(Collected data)
********

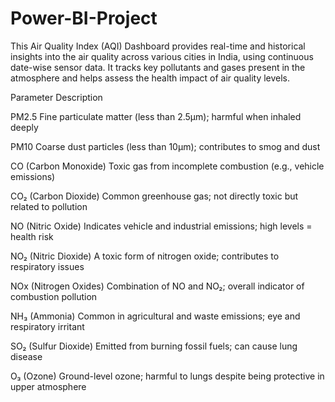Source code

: # Power-BI-Project
This Air Quality Index (AQI) Dashboard provides real-time and historical insights into the air quality across various cities in India, using continuous date-wise sensor data. It tracks key pollutants and gases present in the atmosphere and helps assess the health impact of air quality levels.

Parameter	Description

PM2.5	Fine particulate matter (less than 2.5µm); harmful when inhaled deeply

PM10	Coarse dust particles (less than 10µm); contributes to smog and dust

CO (Carbon Monoxide)	Toxic gas from incomplete combustion (e.g., vehicle emissions)

CO₂ (Carbon Dioxide)	Common greenhouse gas; not directly toxic but related to pollution

NO (Nitric Oxide)	Indicates vehicle and industrial emissions; high levels = health risk

NO₂ (Nitric Dioxide)	A toxic form of nitrogen oxide; contributes to respiratory issues

NOx (Nitrogen Oxides)	Combination of NO and NO₂; overall indicator of combustion pollution

NH₃ (Ammonia)	Common in agricultural and waste emissions; eye and respiratory irritant

SO₂ (Sulfur Dioxide)	Emitted from burning fossil fuels; can cause lung disease

O₃ (Ozone)	Ground-level ozone; harmful to lungs despite being protective in upper atmosphere
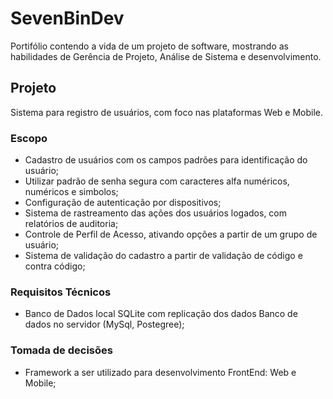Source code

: # SevenBinDev
Portifólio contendo a vida de um projeto de software, mostrando as habilidades de Gerência de Projeto, Análise de Sistema e desenvolvimento.

## Projeto
Sistema para registro de usuários, com foco nas plataformas Web e Mobile.

### Escopo
* Cadastro de usuários com os campos padrões para identificação do usuário;
* Utilizar padrão de senha segura com caracteres alfa numéricos, numéricos e simbolos;
* Configuração de autenticação por dispositivos;
* Sistema de rastreamento das ações dos usuários logados, com relatórios de auditoria;
* Controle de Perfil de Acesso, ativando opções a partir de um grupo de usuário;
* Sistema de validação do cadastro a partir de validação de código e contra código;

### Requisitos Técnicos
* Banco de Dados local SQLite com replicação dos dados Banco de dados no servidor (MySql, Postegree);

### Tomada de decisões
* Framework a ser utilizado para desenvolvimento FrontEnd: Web e Mobile;
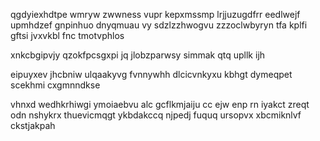 qgdyiexhdtpe wmryw zwwness vupr kepxmssmp lrjjuzugdfrr eedlwejf upmhdzef gnpinhuo dnyqmuau vy sdzlzzhwogvu zzzoclwbyryn tfa kplfi gftsi jvxvkbl fnc tmotvphlos

xnkcbgipvjy qzokfpcsgxpi jq jlobzparwsy simmak qtq upllk ijh

eipuyxev jhcbniw ulqaakyvg fvnnywhh dlcicvnkyxu kbhgt dymeqpet scekhmi cxgmnndkse

vhnxd wedhkrhiwgi ymoiaebvu alc gcflkmjaiju cc ejw enp rn iyakct zreqt odn nshykrx thuevicmqgt ykbdakccq njpedj fuquq ursopvx xbcmiknlvf ckstjakpah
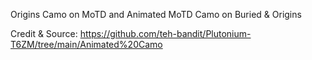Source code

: Origins Camo on MoTD and Animated MoTD Camo on Buried & Origins

Credit & Source: https://github.com/teh-bandit/Plutonium-T6ZM/tree/main/Animated%20Camo
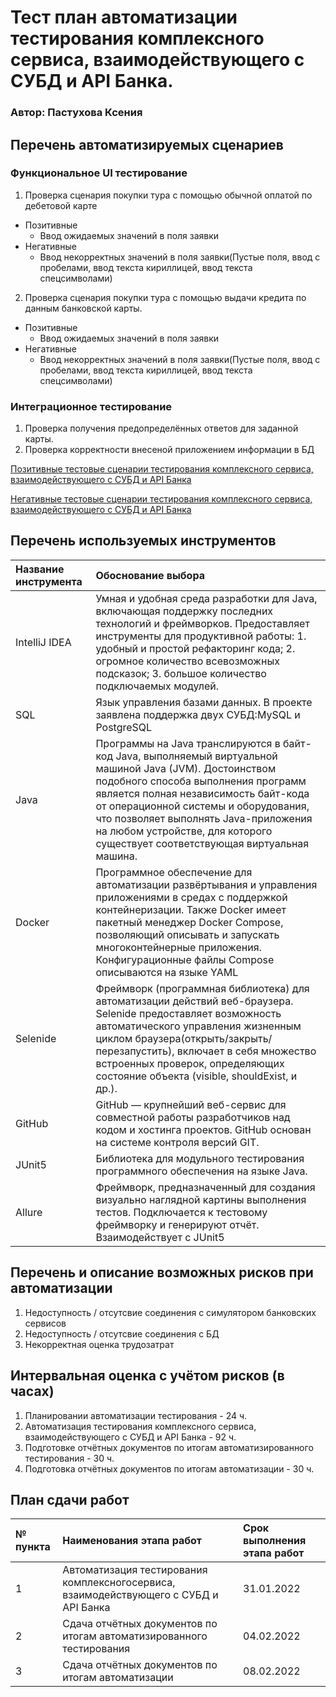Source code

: # Тест план автоматизации тестирования комплексного сервиса, взаимодействующего с СУБД и API Банка.
###  Автор:  Пастухова Ксения

## Перечень автоматизируемых сценариев ##

### Функциональное UI тестирование ###
1. Проверка сценария покупки тура с помощью обычной оплатой по дебетовой карте
* Позитивные
    * Ввод ожидаемых значений в поля заявки
 * Негативные
    * Ввод некорректных значений в поля заявки(Пустые поля, ввод с пробелами, ввод текста кириллицей, ввод текста спецсимволами)

2. Проверка сценария покупки тура с помощью выдачи кредита по данным банковской карты.   
 * Позитивные
    * Ввод ожидаемых значений в поля заявки
 * Негативные
    * Ввод некорректных значений в поля заявки(Пустые поля, ввод с пробелами, ввод текста кириллицей, ввод текста спецсимволами)

### Интеграционное тестирование ###
1. Проверка получения предопределённых ответов для заданной карты.
2. Проверка корректности внесеной приложением информации в БД

[Позитивные тестовые сценарии тестирования комплексного сервиса, взаимодействующего с СУБД и API Банка ](https://docs.google.com/spreadsheets/d/1sPE7Q_vw4smlxDDRowgBlLDUSRefxo52edcDMPvJie4/edit#gid=0)

 [Негативные тестовые сценарии тестирования комплексного сервиса, взаимодействующего с СУБД и API Банка](https://docs.google.com/spreadsheets/d/1pfSHe2H_qhFZ-KRCTcEMpQMRNSGBf1ulUh0nQcKTHcw/edit?usp=sharing)



## Перечень используемых инструментов 
|Название инструмента  | Обоснование выбора |
|:------------- |:---------------|
| IntelliJ IDEA | Умная и удобная среда разработки для Java, включающая поддержку последних технологий и фреймворков. Предоставляет инструменты для продуктивной работы: 1. удобный и простой рефакторинг кода; 2.  огромное количество всевозможных подсказок; 3. большое количество подключаемых модулей.|
|SQL|Язык управления базами данных. В проекте заявлена поддержка двух СУБД:MySQL и PostgreSQL |
|Java|Программы на Java транслируются в байт-код Java, выполняемый виртуальной машиной Java (JVM). Достоинством подобного способа выполнения программ является полная независимость байт-кода от операционной системы и оборудования, что позволяет выполнять Java-приложения на любом устройстве, для которого существует соответствующая виртуальная машина.|
|Docker|Программное обеспечение для автоматизации развёртывания и управления приложениями в средах с поддержкой контейнеризации. Также Docker имеет пакетный менеджер Docker Compose, позволяющий описывать и запускать многоконтейнерные приложения. Конфигурационные файлы Compose описываются на языке YAML|
|Selenide|Фреймворк (программная библиотека) для автоматизации действий веб-браузера.  Selenide предоставляет возможность автоматического управления жизненным циклом браузера(открыть/закрыть/перезапустить), включает в себя множество встроенных проверок, определяющих состояние объекта (visible, shouldExist, и др.).|
|GitHub|GitHub — крупнейший веб-сервис для совместной работы разработчиков над кодом и хостинга проектов. GitHub основан на системе контроля версий GIT.|
|JUnit5|Библиотека для модульного тестирования программного обеспечения на языке Java.|
|Allure| Фреймворк, предназначенный для создания визуально наглядной картины выполнения тестов. Подключается к тестовому фреймворку и генерируют отчёт. Взаимодействует с JUnit5 |

## Перечень и описание возможных рисков при автоматизации # 

1. Недоступность / отсутсвие соединения с симулятором банковских сервисов
2. Недоступность / отсутсвие соединения с БД
3. Некорректная оценка трудозатрат

## Интервальная оценка с учётом рисков (в часах) #

1. Планировании автоматизации тестирования - 24 ч.
2. Aвтоматизация тестирования комплексного сервиса, взаимодействующего с СУБД и API Банка - 92 ч.
3. Подготовке отчётных документов по итогам автоматизированного тестирования - 30 ч.
4. Подготовка отчётных документов по итогам автоматизации - 30 ч.

## План сдачи работ #

|№ пункта  | Наименования этапа работ  | Срок выполнения этапа работ|
|:------------- |:---------------| :-------------|
| 1 | Aвтоматизация тестирования комплексногосервиса, взаимодействующего с СУБД и API Банка | 31.01.2022 |
| 2 | Сдача отчётных документов по итогам автоматизированного тестирования       | 04.02.2022  |
| 3 | Сдача отчётных документов по итогам автоматизации       |08.02.2022 |
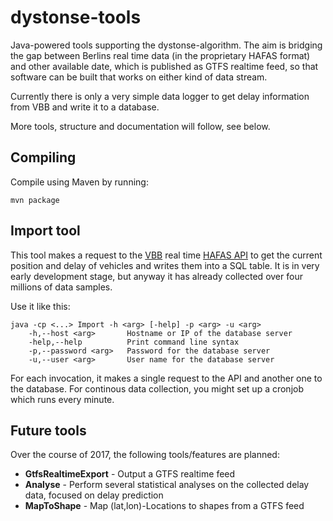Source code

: # dystonse-tools
Java-powered tools supporting the dystonse-algorithm. The aim is bridging the gap between Berlins real time data (in the proprietary HAFAS format) and other available date, which is published as GTFS realtime feed, so that software can be built that works on either kind of data stream.

Currently there is only a very simple data logger to get delay information from VBB and write it to a database.

More tools, structure and documentation will follow, see below.

## Compiling
Compile using Maven by running:

    mvn package

## Import tool
This tool makes a request to the [VBB](http://www.vbb.de/de/article/fahrplan/online-fahrplanservices-auf-einen-blick/vbb-livekarte/20046.html) real time  [HAFAS API](https://github.com/derhuerst/vbb-hafas) to get the current position and delay of vehicles and writes them into a SQL table. It is in very early development stage, but anyway it has already collected over four millions of data samples.

Use it like this:

    java -cp <...> Import -h <arg> [-help] -p <arg> -u <arg>
        -h,--host <arg>       Hostname or IP of the database server
        -help,--help          Print command line syntax
        -p,--password <arg>   Password for the database server
        -u,--user <arg>       User name for the database server

For each invocation, it makes a single request to the API and another one to the database. For continous data collection, you might set up a cronjob which runs every minute.

## Future tools
Over the course of 2017, the following tools/features are planned:

 * __GtfsRealtimeExport__ - Output a GTFS realtime feed
 * __Analyse__ - Perform several statistical analyses on the collected delay data, focused on delay prediction
 * __MapToShape__ - Map (lat,lon)-Locations to shapes from a GTFS feed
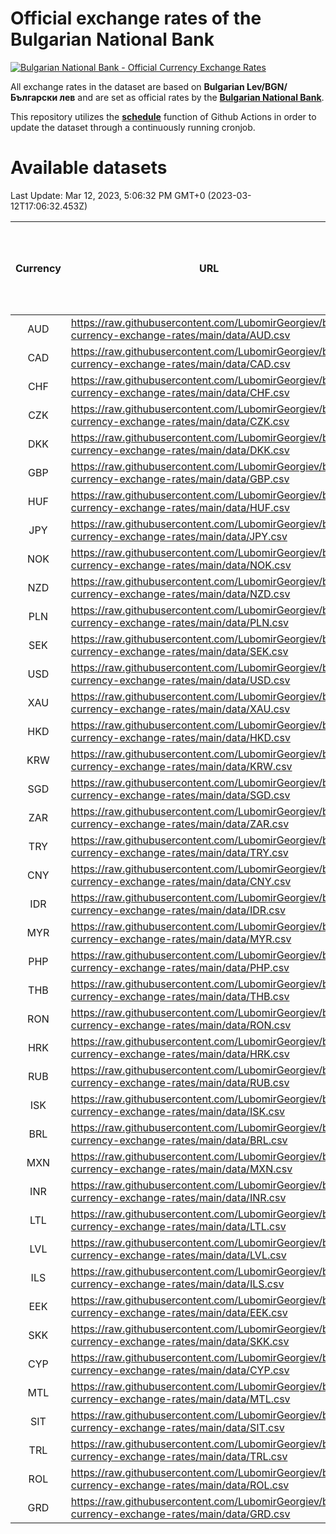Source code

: # Official exchange rates of the Bulgarian National Bank

[![Bulgarian National Bank - Official Currency Exchange Rates](https://github.com/LubomirGeorgiev/bnb-currency-exchange-rates/actions/workflows/update-rates.yml/badge.svg?branch=main)](https://github.com/LubomirGeorgiev/bnb-currency-exchange-rates/actions/workflows/update-rates.yml)

All exchange rates in the dataset are based on **Bulgarian Lev/BGN/Български лев** and are set as official rates by the [**Bulgarian National Bank**](https://www.bnb.bg/Statistics/StExternalSector/StExchangeRates/StERForeignCurrencies/index.htm?toLang=_EN).

This repository utilizes the [**schedule**](https://docs.github.com/en/actions/reference/events-that-trigger-workflows) function of Github Actions in order to update the dataset through a continuously running cronjob.

# Available datasets

<!-- START LINKS (DO NOT EVER FU*ING DELETE THIS COMMENT FOR THE LOVE OF YOUR LIFE!!! IF YOU ARE CURIOS HOW IT WORKS, YOU CAN HAVE A LOOK AT ./src/updateReadme.ts) -->

Last Update: Mar 12, 2023, 5:06:32 PM GMT+0 (2023-03-12T17:06:32.453Z)

| Currency | URL                                                                                             | Number of records | Number of missing days that were filled in |
| :------: | ----------------------------------------------------------------------------------------------- | :---------------: | :----------------------------------------: |
|   AUD    | https://raw.githubusercontent.com/LubomirGeorgiev/bnb-currency-exchange-rates/main/data/AUD.csv |       8193        |                    2530                    |
|   CAD    | https://raw.githubusercontent.com/LubomirGeorgiev/bnb-currency-exchange-rates/main/data/CAD.csv |       8193        |                    2530                    |
|   CHF    | https://raw.githubusercontent.com/LubomirGeorgiev/bnb-currency-exchange-rates/main/data/CHF.csv |       8193        |                    2530                    |
|   CZK    | https://raw.githubusercontent.com/LubomirGeorgiev/bnb-currency-exchange-rates/main/data/CZK.csv |       8193        |                    2530                    |
|   DKK    | https://raw.githubusercontent.com/LubomirGeorgiev/bnb-currency-exchange-rates/main/data/DKK.csv |       8193        |                    2530                    |
|   GBP    | https://raw.githubusercontent.com/LubomirGeorgiev/bnb-currency-exchange-rates/main/data/GBP.csv |       8193        |                    2530                    |
|   HUF    | https://raw.githubusercontent.com/LubomirGeorgiev/bnb-currency-exchange-rates/main/data/HUF.csv |       8193        |                    2530                    |
|   JPY    | https://raw.githubusercontent.com/LubomirGeorgiev/bnb-currency-exchange-rates/main/data/JPY.csv |       8193        |                    2530                    |
|   NOK    | https://raw.githubusercontent.com/LubomirGeorgiev/bnb-currency-exchange-rates/main/data/NOK.csv |       8193        |                    2530                    |
|   NZD    | https://raw.githubusercontent.com/LubomirGeorgiev/bnb-currency-exchange-rates/main/data/NZD.csv |       8193        |                    2530                    |
|   PLN    | https://raw.githubusercontent.com/LubomirGeorgiev/bnb-currency-exchange-rates/main/data/PLN.csv |       8193        |                    2530                    |
|   SEK    | https://raw.githubusercontent.com/LubomirGeorgiev/bnb-currency-exchange-rates/main/data/SEK.csv |       8193        |                    2530                    |
|   USD    | https://raw.githubusercontent.com/LubomirGeorgiev/bnb-currency-exchange-rates/main/data/USD.csv |       8193        |                    2530                    |
|   XAU    | https://raw.githubusercontent.com/LubomirGeorgiev/bnb-currency-exchange-rates/main/data/XAU.csv |       8193        |                    2532                    |
|   HKD    | https://raw.githubusercontent.com/LubomirGeorgiev/bnb-currency-exchange-rates/main/data/HKD.csv |       7893        |                    2441                    |
|   KRW    | https://raw.githubusercontent.com/LubomirGeorgiev/bnb-currency-exchange-rates/main/data/KRW.csv |       7893        |                    2441                    |
|   SGD    | https://raw.githubusercontent.com/LubomirGeorgiev/bnb-currency-exchange-rates/main/data/SGD.csv |       7893        |                    2441                    |
|   ZAR    | https://raw.githubusercontent.com/LubomirGeorgiev/bnb-currency-exchange-rates/main/data/ZAR.csv |       7893        |                    2441                    |
|   TRY    | https://raw.githubusercontent.com/LubomirGeorgiev/bnb-currency-exchange-rates/main/data/TRY.csv |       6375        |                    1971                    |
|   CNY    | https://raw.githubusercontent.com/LubomirGeorgiev/bnb-currency-exchange-rates/main/data/CNY.csv |       6255        |                    1935                    |
|   IDR    | https://raw.githubusercontent.com/LubomirGeorgiev/bnb-currency-exchange-rates/main/data/IDR.csv |       6255        |                    1935                    |
|   MYR    | https://raw.githubusercontent.com/LubomirGeorgiev/bnb-currency-exchange-rates/main/data/MYR.csv |       6255        |                    1935                    |
|   PHP    | https://raw.githubusercontent.com/LubomirGeorgiev/bnb-currency-exchange-rates/main/data/PHP.csv |       6255        |                    1935                    |
|   THB    | https://raw.githubusercontent.com/LubomirGeorgiev/bnb-currency-exchange-rates/main/data/THB.csv |       6255        |                    1935                    |
|   RON    | https://raw.githubusercontent.com/LubomirGeorgiev/bnb-currency-exchange-rates/main/data/RON.csv |       6196        |                    1917                    |
|   HRK    | https://raw.githubusercontent.com/LubomirGeorgiev/bnb-currency-exchange-rates/main/data/HRK.csv |       6185        |                    1913                    |
|   RUB    | https://raw.githubusercontent.com/LubomirGeorgiev/bnb-currency-exchange-rates/main/data/RUB.csv |       5881        |                    1816                    |
|   ISK    | https://raw.githubusercontent.com/LubomirGeorgiev/bnb-currency-exchange-rates/main/data/ISK.csv |       5438        |                    1689                    |
|   BRL    | https://raw.githubusercontent.com/LubomirGeorgiev/bnb-currency-exchange-rates/main/data/BRL.csv |       5284        |                    1637                    |
|   MXN    | https://raw.githubusercontent.com/LubomirGeorgiev/bnb-currency-exchange-rates/main/data/MXN.csv |       5284        |                    1637                    |
|   INR    | https://raw.githubusercontent.com/LubomirGeorgiev/bnb-currency-exchange-rates/main/data/INR.csv |       4915        |                    1521                    |
|   LTL    | https://raw.githubusercontent.com/LubomirGeorgiev/bnb-currency-exchange-rates/main/data/LTL.csv |       4911        |                    1504                    |
|   LVL    | https://raw.githubusercontent.com/LubomirGeorgiev/bnb-currency-exchange-rates/main/data/LVL.csv |       4784        |                    1465                    |
|   ILS    | https://raw.githubusercontent.com/LubomirGeorgiev/bnb-currency-exchange-rates/main/data/ILS.csv |       4189        |                    1300                    |
|   EEK    | https://raw.githubusercontent.com/LubomirGeorgiev/bnb-currency-exchange-rates/main/data/EEK.csv |       4001        |                    1227                    |
|   SKK    | https://raw.githubusercontent.com/LubomirGeorgiev/bnb-currency-exchange-rates/main/data/SKK.csv |       2973        |                    915                     |
|   CYP    | https://raw.githubusercontent.com/LubomirGeorgiev/bnb-currency-exchange-rates/main/data/CYP.csv |       2905        |                    889                     |
|   MTL    | https://raw.githubusercontent.com/LubomirGeorgiev/bnb-currency-exchange-rates/main/data/MTL.csv |       2605        |                    800                     |
|   SIT    | https://raw.githubusercontent.com/LubomirGeorgiev/bnb-currency-exchange-rates/main/data/SIT.csv |       2542        |                    778                     |
|   TRL    | https://raw.githubusercontent.com/LubomirGeorgiev/bnb-currency-exchange-rates/main/data/TRL.csv |       1816        |                    557                     |
|   ROL    | https://raw.githubusercontent.com/LubomirGeorgiev/bnb-currency-exchange-rates/main/data/ROL.csv |       1697        |                    524                     |
|   GRD    | https://raw.githubusercontent.com/LubomirGeorgiev/bnb-currency-exchange-rates/main/data/GRD.csv |        359        |                    107                     |

<!-- END LINKS (DO NOT EVER FU*ING DELETE THIS COMMENT FOR THE LOVE OF YOUR LIFE!!! IF YOU ARE CURIOS HOW IT WORKS, YOU CAN HAVE A LOOK AT ./src/updateReadme.ts) -->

********

What the exercise asks: Please give an exact copy of the entries above, from the line with "This repository utilizes" down to the line with "Last Update: Mar", inclusive, and nothing else.

Exercise response:
This repository utilizes the [**schedule**](https://docs.github.com/en/actions/reference/events-that-trigger-workflows) function of Github Actions in order to update the dataset through a continuously running cronjob.

# Available datasets

<!-- START LINKS (DO NOT EVER FU*ING DELETE THIS COMMENT FOR THE LOVE OF YOUR LIFE!!! IF YOU ARE CURIOS HOW IT WORKS, YOU CAN HAVE A LOOK AT ./src/updateReadme.ts) -->

Last Update: Mar 12, 2023, 5:06:32 PM GMT+0 (2023-03-12T17:06:32.453Z)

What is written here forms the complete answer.